#### WHAT YOU SHOULD DO:
Using the data below, show every line where the word "arguments" occurs.

#### Rendered images with source text:
########################################

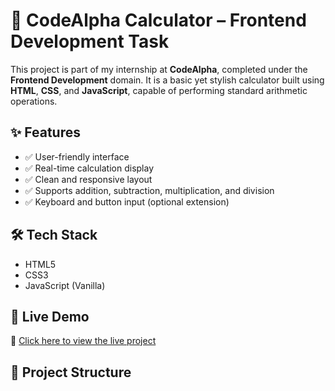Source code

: # 🔢 CodeAlpha Calculator – Frontend Development Task

This project is part of my internship at **CodeAlpha**, completed under the **Frontend Development** domain. It is a basic yet stylish calculator built using **HTML**, **CSS**, and **JavaScript**, capable of performing standard arithmetic operations.

## ✨ Features

- ✅ User-friendly interface
- ✅ Real-time calculation display
- ✅ Clean and responsive layout
- ✅ Supports addition, subtraction, multiplication, and division
- ✅ Keyboard and button input (optional extension)

## 🛠️ Tech Stack

- HTML5
- CSS3
- JavaScript (Vanilla)

## 🚀 Live Demo

🔗 [Click here to view the live project](https://laiba-bajwa.github.io/CodeAlphaCalc_LaibaB/)

## 📁 Project Structure

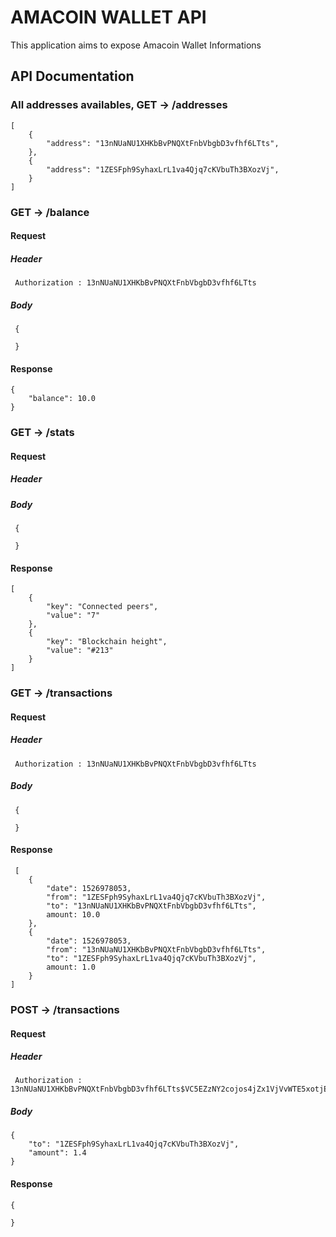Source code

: # AMACOIN WALLET API

This application aims to expose Amacoin Wallet Informations

## API Documentation

### All addresses availables, GET -> /addresses

    [
	    {
	        "address": "13nNUaNU1XHKbBvPNQXtFnbVbgbD3vfhf6LTts",
	    },
	    {
	        "address": "1ZESFph9SyhaxLrL1va4Qjq7cKVbuTh3BXozVj",
	    }
	]

### GET -> /balance

#### Request

##### Header

     Authorization : 13nNUaNU1XHKbBvPNQXtFnbVbgbD3vfhf6LTts

##### Body

     {

     }

#### Response

    {
        "balance": 10.0
    }

### GET -> /stats

#### Request

##### Header

     

##### Body

     {

     }

#### Response

    [
        {
            "key": "Connected peers",
            "value": "7"
        },
        {
            "key": "Blockchain height",
            "value": "#213"
        }
    ]


### GET -> /transactions

#### Request

##### Header

     Authorization : 13nNUaNU1XHKbBvPNQXtFnbVbgbD3vfhf6LTts

##### Body

     {

     }

#### Response

     [
	    {
            "date": 1526978053,
            "from": "1ZESFph9SyhaxLrL1va4Qjq7cKVbuTh3BXozVj",
            "to": "13nNUaNU1XHKbBvPNQXtFnbVbgbD3vfhf6LTts",
            amount: 10.0
        },
	    {
            "date": 1526978053,
            "from": "13nNUaNU1XHKbBvPNQXtFnbVbgbD3vfhf6LTts",
            "to": "1ZESFph9SyhaxLrL1va4Qjq7cKVbuTh3BXozVj",
            amount: 1.0
        }
	]
    
### POST -> /transactions

#### Request


##### Header

     Authorization : 13nNUaNU1XHKbBvPNQXtFnbVbgbD3vfhf6LTts$VC5EZzNY2cojos4jZx1VjVvWTE5xotjEN76ScX8F5FsTgymBoV3o1xmV

##### Body

    {
    	"to": "1ZESFph9SyhaxLrL1va4Qjq7cKVbuTh3BXozVj",
    	"amount": 1.4
    }

#### Response

    {

    }

   
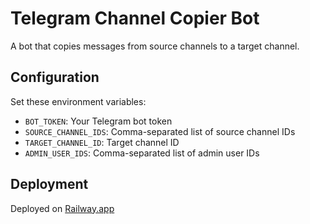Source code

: # Telegram Channel Copier Bot

A bot that copies messages from source channels to a target channel.

## Configuration

Set these environment variables:

- `BOT_TOKEN`: Your Telegram bot token
- `SOURCE_CHANNEL_IDS`: Comma-separated list of source channel IDs
- `TARGET_CHANNEL_ID`: Target channel ID
- `ADMIN_USER_IDS`: Comma-separated list of admin user IDs

## Deployment

Deployed on [Railway.app](https://railway.app)
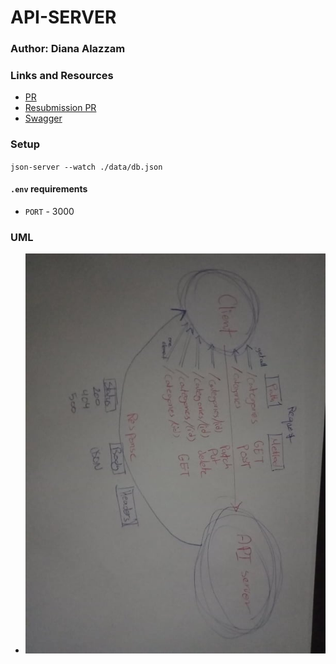 # API-SERVER
### Author: Diana Alazzam 

### Links and Resources

- [PR](https://github.com/diana96alazzam-401-advanced-javascript/api-server/pull/1)
- [Resubmission PR](https://github.com/diana96alazzam-401-advanced-javascript/api-server/pull/3)
- [Swagger](https://app.swaggerhub.com/apis/diana96alazzam/api-server-lab6/0.1)

### Setup

`json-server --watch ./data/db.json`


#### `.env` requirements
- `PORT` - 3000

### UML
- ![UML](./assets/lab6-7-uml.jpg)


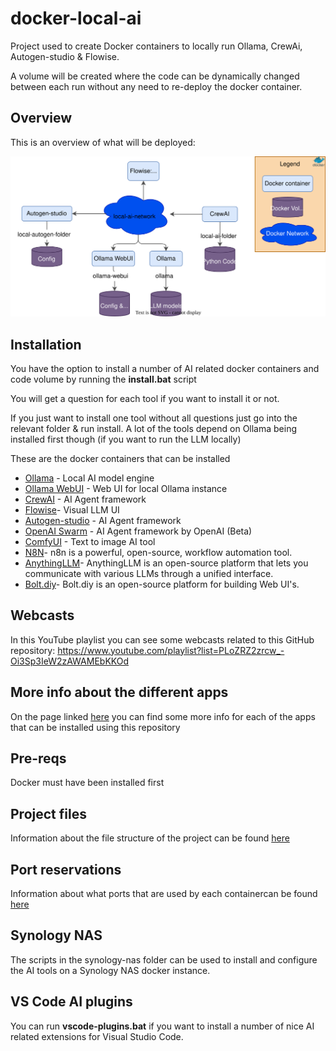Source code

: # docker-local-ai

Project used to create Docker containers to locally run Ollama, CrewAi, Autogen-studio & Flowise.

A volume will be created where the code can be dynamically changed between each run without any need to re-deploy the docker container.

## Overview

This is an overview of what will be deployed:

![overview-image](docs/images/overview.svg)

## Installation

You have the option to install a number of AI related docker containers and code volume by running the **install.bat** script

You will get a question for each tool if you want to install it or not.

If you just want to install one tool without all questions just go into the relevant folder & run install.
A lot of the tools depend on Ollama being installed first though (if you want to run the LLM locally)

These are the docker containers that can be installed

-  [Ollama](https://ollama.com/) - Local AI model engine
-  [Ollama WebUI](https://github.com/open-webui/open-webui) - Web UI for local Ollama instance
-  [CrewAI](https://www.crewai.com/) - AI Agent framework
-  [Flowise](https://flowiseai.com/)- Visual LLM UI
-  [Autogen-studio](https://microsoft.github.io/autogen/0.2/docs/autogen-studio/getting-started/) - AI Agent framework
-  [OpenAI Swarm](https://github.com/openai/swarm) - AI Agent framework by OpenAI (Beta)
-  [ComfyUI](https://github.com/comfyanonymous/ComfyUI.git) - Text to image AI tool
-  [N8N](https://n8n.io/)- n8n is a powerful, open-source, workflow automation tool.
-  [AnythingLLM](https://anythingllm.com/)- AnythingLLM is an open-source platform that lets you communicate with various LLMs through a unified interface.
-  [Bolt.diy](https://github.com/stackblitz-labs/bolt.diy)- Bolt.diy is an open-source platform for building Web UI's.

## Webcasts

In this YouTube playlist you can see some webcasts related to this GitHub repository:
https://www.youtube.com/playlist?list=PLoZRZ2zrcw_-Oi3Sp3IeW2zAWAMEbKKOd

## More info about the different apps

On the page linked [here](docs/ai-apps.md) you can find some more info for each of the apps that can be installed using this repository

## Pre-reqs

Docker must have been installed first

## Project files

Information about the file structure of the project can be found [here](docs/files.md)

## Port reservations

Information about what ports that are used by each containercan be found [here](ports.md)

## Synology NAS

The scripts in the synology-nas folder can be used to install and configure the AI tools on a Synology NAS docker instance.

## VS Code AI plugins

You can run **vscode-plugins.bat** if you want to install a number of nice AI related extensions for Visual Studio Code.
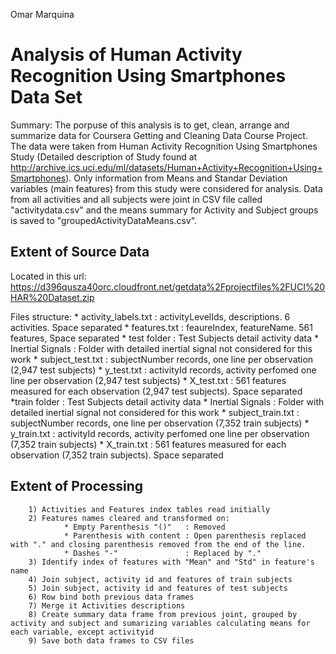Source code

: Omar Marquina

# Analysis of Human Activity Recognition Using Smartphones Data Set

Summary: The porpuse of this analysis is to get, clean, arrange and summarize data for Coursera Getting and Cleaning Data Course Project. The data were taken from Human Activity Recognition Using Smartphones Study (Detailed description of Study found at http://archive.ics.uci.edu/ml/datasets/Human+Activity+Recognition+Using+Smartphones). Only information from Means and Standar Deviation variables (main features) from this study were considered for analysis. Data from all activities and all subjects were joint in CSV file called "activitydata.csv" and the means summary for Activity and Subject groups is saved to "groupedActivityDataMeans.csv".

## Extent of Source Data
Located in this url: https://d396qusza40orc.cloudfront.net/getdata%2Fprojectfiles%2FUCI%20HAR%20Dataset.zip

Files structure:
        * activity_labels.txt : activityLevelIds, descriptions. 6 activities. Space separated
        * features.txt : feaureIndex, featureName. 561 features, Space separated
        * test folder : Test Subjects detail activity data
                * Inertial Signals : Folder with detailed inertial signal not considered for this work
                * subject_test.txt : subjectNumber records, one line per observation (2,947 test subjects)
                * y_test.txt : activityId records, activity perfomed one line per observation (2,947 test subjects)
                * X_test.txt : 561 features measured for each observation (2,947 test subjects). Space separated
        *train folder : Test Subjects detail activity data
                * Inertial Signals : Folder with detailed inertial signal not considered for this work
                * subject_train.txt : subjectNumber records, one line per observation (7,352 train subjects)
                * y_train.txt : activityId records, activity perfomed one line per observation (7,352 train subjects)
                * X_train.txt : 561 features measured for each observation (7,352 train subjects). Space separated

         
## Extent of Processing 
        1) Activities and Features index tables read initially
        2) Features names cleared and transformed on:
                * Empty Parenthesis "()"   : Removed
                * Parenthesis with content : Open parenthesis replaced with "." and closing parenthesis removed from the end of the line. 
                * Dashes "-"               : Replaced by "."
        3) Identify index of features with "Mean" and "Std" in feature's name
        4) Join subject, activity id and features of train subjects
        5) Join subject, activity id and features of test subjects
        6) Row bind both previous data frames
        7) Merge it Activities descriptions
        8) Create summary data frame from previous joint, grouped by activity and subject and sumarizing variables calculating means for each variable, except activityid
        9) Save both data frames to CSV files
 
 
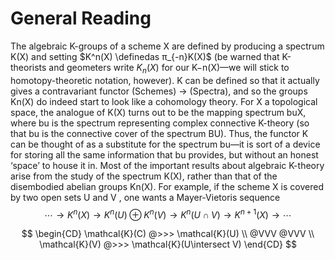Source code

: # General Reading


The algebraic K-groups of a scheme X are defined by producing a spectrum K(X) and setting
$K^n(X) \definedas π_{-n}K(X)$ (be warned that K-theorists and geometers write $K_n(X)$ for our K−n(X)—we
will stick to homotopy-theoretic notation, however). K can be defined so that it actually gives a
contravariant functor (Schemes) → (Spectra), and so the groups Kn(X) do indeed start to look like
a cohomology theory. For X a topological space, the analogue of K(X) turns out to be the mapping
spectrum buX, where bu is the spectrum representing complex connective K-theory (so that bu is
the connective cover of the spectrum BU). Thus, the functor K can be thought of as a substitute
for the spectrum bu—it is sort of a device for storing all the same information that bu provides, but
without an honest ‘space’ to house it in.
Most of the important results about algebraic K-theory arise from the study of the spectrum
K(X), rather than that of the disembodied abelian groups Kn(X). For example, if the scheme X is
covered by two open sets U and V , one wants a Mayer-Vietoris sequence
$$
\cdots \rightarrow K ^ { n } ( X ) \rightarrow K ^ { n } ( U ) \oplus K ^ { n } ( V ) \rightarrow K ^ { n } ( U \cap V ) \rightarrow K ^ { n + 1 } ( X ) \rightarrow \cdots
$$


$$
\begin{CD}
\mathcal{K}(C) @>>> \mathcal{K}(U) \\
@VVV @VVV \\
\mathcal{K}(V) @>>> \mathcal{K}(U\intersect V)
\end{CD}
$$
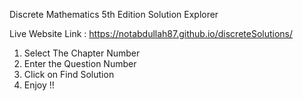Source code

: Discrete Mathematics 5th Edition Solution Explorer 

Live Website Link : https://notabdullah87.github.io/discreteSolutions/

1. Select The Chapter Number
2. Enter the Question Number
3. Click on Find Solution
4. Enjoy !! 
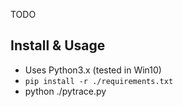 TODO

## Install & Usage
* Uses Python3.x (tested in Win10)
* `pip install -r ./requirements.txt`
* python ./pytrace.py
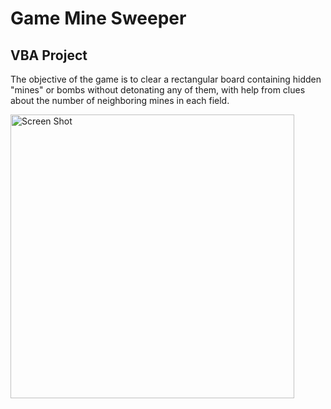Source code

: # Game Mine Sweeper

## VBA Project

The objective of the game is to clear a rectangular board containing hidden "mines" or bombs without detonating any of them, with help from clues about the number of neighboring mines in each field. 

<img width="454" alt="Screen Shot" src="https://user-images.githubusercontent.com/12331549/51903069-15558880-23c4-11e9-8d7f-a5831a3301fc.png">
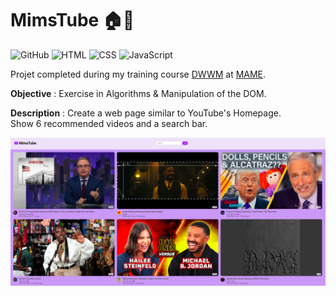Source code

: # MimsTube 🏠📄

![GitHub](https://img.shields.io/badge/GitHub-121011?style=flat&logo=github&logoColor=white)
![HTML](https://img.shields.io/badge/HTML-E34F26?style=flat&logo=html5&logoColor=white)
![CSS](https://img.shields.io/badge/CSS-1572B6?style=flat&logo=css3&logoColor=white)
![JavaScript](https://img.shields.io/badge/JavaScript-F7DF1E?style=flat&logo=javascript&logoColor=000)

Projet completed during my training course [DWWM](https://gretaformation.ac-orleans-tours.fr/formation/titre-professionnel-developpeur-web-et-web-mobile) at [MAME](https://mame-tours.com/).


**Objective** : Exercise in Algorithms & Manipulation of the DOM.

**Description** : Create a web page similar to YouTube's Homepage.  
Show 6 recommended videos and a search bar.

<img src= "screenshot-mimstube.png" width="600"/>
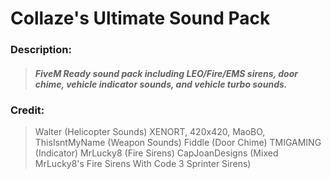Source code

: # Collaze's Ultimate Sound Pack

### Description:
> ##### FiveM Ready sound pack including LEO/Fire/EMS sirens, door chime, vehicle indicator sounds, and vehicle turbo sounds.

### Credit:
> Walter (Helicopter Sounds)
> XENORT, 420x420, MaoBO, ThisIsntMyName (Weapon Sounds)
> Fiddle (Door Chime)
> TMIGAMING (Indicator)
> MrLucky8 (Fire Sirens)
> CapJoanDesigns (Mixed MrLucky8's Fire Sirens With Code 3 Sprinter Sirens)
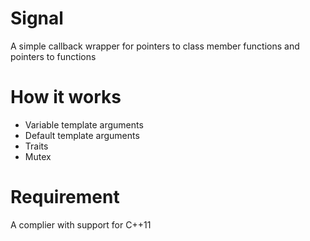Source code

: # Signal
A simple callback wrapper for pointers to class member functions and pointers to functions

# How it works
- Variable template arguments
- Default template arguments
- Traits
- Mutex

# Requirement
A complier with support for C++11
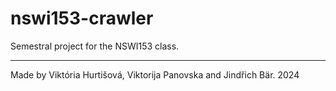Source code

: # nswi153-crawler

Semestral project for the NSWI153 class. 

--- 

Made by Viktória Hurtišová, Viktorija Panovska and Jindřich Bär. 2024
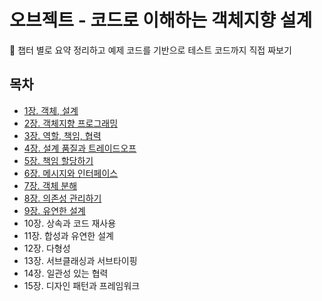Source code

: # 오브젝트 - 코드로 이해하는 객체지향 설계
📌 챕터 별로 요약 정리하고 예제 코드를 기반으로 테스트 코드까지 직접 짜보기

## 목차
- [1장. 객체, 설계](./contents/chapter01.md)
- [2장. 객체지향 프로그래밍](./contents/chapter02.md)
- [3장. 역할, 책임, 협력](./contents/chapter03.md)
- [4장. 설계 품질과 트레이드오프](./contents/chapter04.md)
- [5장. 책임 할당하기](./contents/chapter05.md)
- [6장. 메시지와 인터페이스](./contents/chapter06.md)
- [7장. 객체 분해](./contents/chapter07.md)
- [8장. 의존성 관리하기](./contents/chapter08.md)
- [9장. 유연한 설계](./contents/chapter09.md)
- 10장. 상속과 코드 재사용
- 11장. 합성과 유연한 설계
- 12장. 다형성
- 13장. 서브클래싱과 서브타이핑
- 14장. 일관성 있는 협력
- 15장. 디자인 패턴과 프레임워크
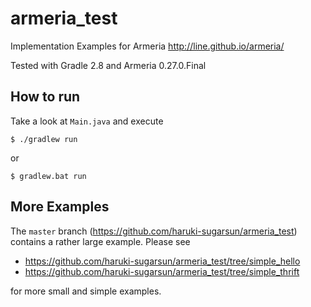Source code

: # armeria_test
Implementation Examples for Armeria http://line.github.io/armeria/

Tested with Gradle 2.8 and Armeria 0.27.0.Final


## How to run
Take a look at `Main.java` and execute

    $ ./gradlew run

or

    $ gradlew.bat run

## More Examples
The `master` branch (https://github.com/haruki-sugarsun/armeria_test) contains a rather large example. Please see
* https://github.com/haruki-sugarsun/armeria_test/tree/simple_hello
* https://github.com/haruki-sugarsun/armeria_test/tree/simple_thrift

for more small and simple examples.
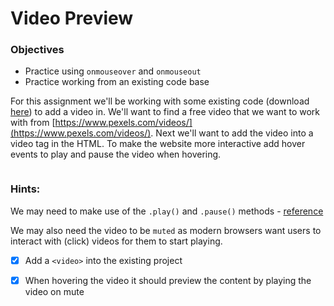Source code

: # Video Preview

### Objectives

- Practice using `onmouseover` and `onmouseout`
- Practice working from an existing code base

For this assignment we'll be working with some existing code (download [here](https://s3.us-east-1.amazonaws.com/General_V88/boomyeah2015/codingdojo/curriculum/content/chapter/1624039965__video-preview.zip)) to add a video in. We'll want to find a free video that we want to work with from [https://www.pexels.com/videos/](https://www.pexels.com/videos/).  Next we'll want to add the video into a video tag in the HTML. To make the website more interactive add hover events to play and pause the video when hovering.

![]()

### Hints:

We may need to make use of the `.play()` and `.pause()` methods - [reference](https://www.w3schools.com/jsref/dom_obj_video.asp)

We may also need the video to be `muted` as modern browsers want users to interact with (click) videos for them to start playing.

- [x] Add a `<video>` into the existing project

-[x] When hovering the video it should preview the content by playing the video on mute

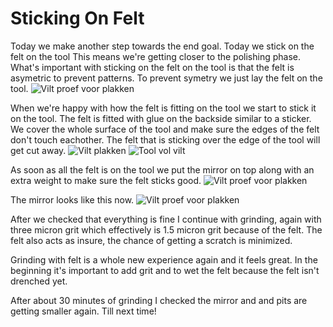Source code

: # Sticking On Felt
Today we make another step towards the end goal. Today we stick on the felt on the tool This means we're getting closer to the polishing phase. What's important with sticking on the felt on the tool is that the felt is asymetric to prevent patterns. To prevent symetry we just lay the felt on the tool.
![Vilt proef voor plakken](/images/IMG_7007.jpg)

When we're happy with how the felt is fitting on the tool we start to stick it on the tool. The felt is fitted with glue on the backside similar to a sticker. We cover the whole surface of the tool and make sure the edges of the felt don't touch eachother. The felt that is sticking over the edge of the tool will get cut away.
![Vilt plakken](/images/IMG_7008.jpg)
![Tool vol vilt](/images/IMG_7009.jpg)

As soon as all the felt is on the tool we put the mirror on top along with an extra weight to make sure the felt sticks good.
![Vilt proef voor plakken](/images/IMG_7010.jpg)

The mirror looks like this now.
![Vilt proef voor plakken](/images/IMG_7011.jpg)

After we checked that everything is fine I continue with grinding, again with three micron grit which effectively is 1.5 micron grit because of the felt. The felt also acts as insure, the chance of getting a scratch is minimized.

Grinding with felt is a whole new experience again and it feels great. In the beginning it's important to add grit and to wet the felt because the felt isn't drenched yet.

After about 30 minutes of grinding I checked the mirror and and pits are getting smaller again. Till next time!
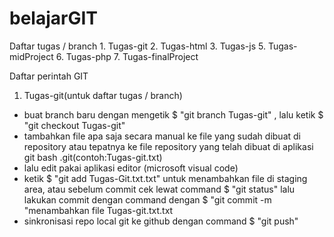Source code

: # belajarGIT
Daftar tugas / branch
    1. Tugas-git
    2. Tugas-html
    3. Tugas-js
    5. Tugas-midProject
    6. Tugas-php
    7. Tugas-finalProject

Daftar perintah GIT
   
1. Tugas-git(untuk daftar tugas / branch)
- buat branch baru dengan mengetik $ "git branch Tugas-git" , lalu ketik $ "git checkout Tugas-git"
- tambahkan file apa saja secara manual ke file yang sudah dibuat di repository atau tepatnya ke file repository yang telah dibuat di aplikasi git bash .git(contoh:Tugas-git.txt)
- lalu edit pakai aplikasi editor (microsoft visual code)
- ketik $ "git add Tugas-Git.txt.txt" untuk menambahkan file di staging area, atau sebelum commit cek lewat command $ "git status" lalu lakukan commit dengan command dengan $ "git commit -m "menambahkan file Tugas-git.txt.txt
- sinkronisasi repo local git ke github dengan command $ "git push"
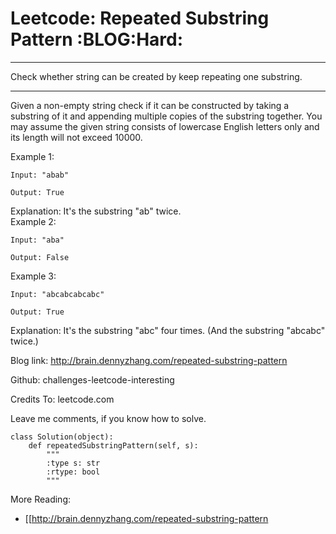 # Leetcode: Repeated Substring Pattern     :BLOG:Hard:


---

Check whether string can be created by keep repeating one substring.  

---

Given a non-empty string check if it can be constructed by taking a substring of it and appending multiple copies of the substring together. You may assume the given string consists of lowercase English letters only and its length will not exceed 10000.  

Example 1:  

    Input: "abab"
    
    Output: True

Explanation: It's the substring "ab" twice.  
Example 2:  

    Input: "aba"
    
    Output: False

Example 3:  

    Input: "abcabcabcabc"
    
    Output: True

Explanation: It's the substring "abc" four times. (And the substring "abcabc" twice.)  

Blog link: <http://brain.dennyzhang.com/repeated-substring-pattern>  

Github: challenges-leetcode-interesting  

Credits To: leetcode.com  

Leave me comments, if you know how to solve.  

    class Solution(object):
        def repeatedSubstringPattern(self, s):
            """
            :type s: str
            :rtype: bool
            """

More Reading:  
-   [[<http://brain.dennyzhang.com/repeated-substring-pattern>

########################################

#### WRITTEN REPLY:
- Variable template arguments
- Default template arguments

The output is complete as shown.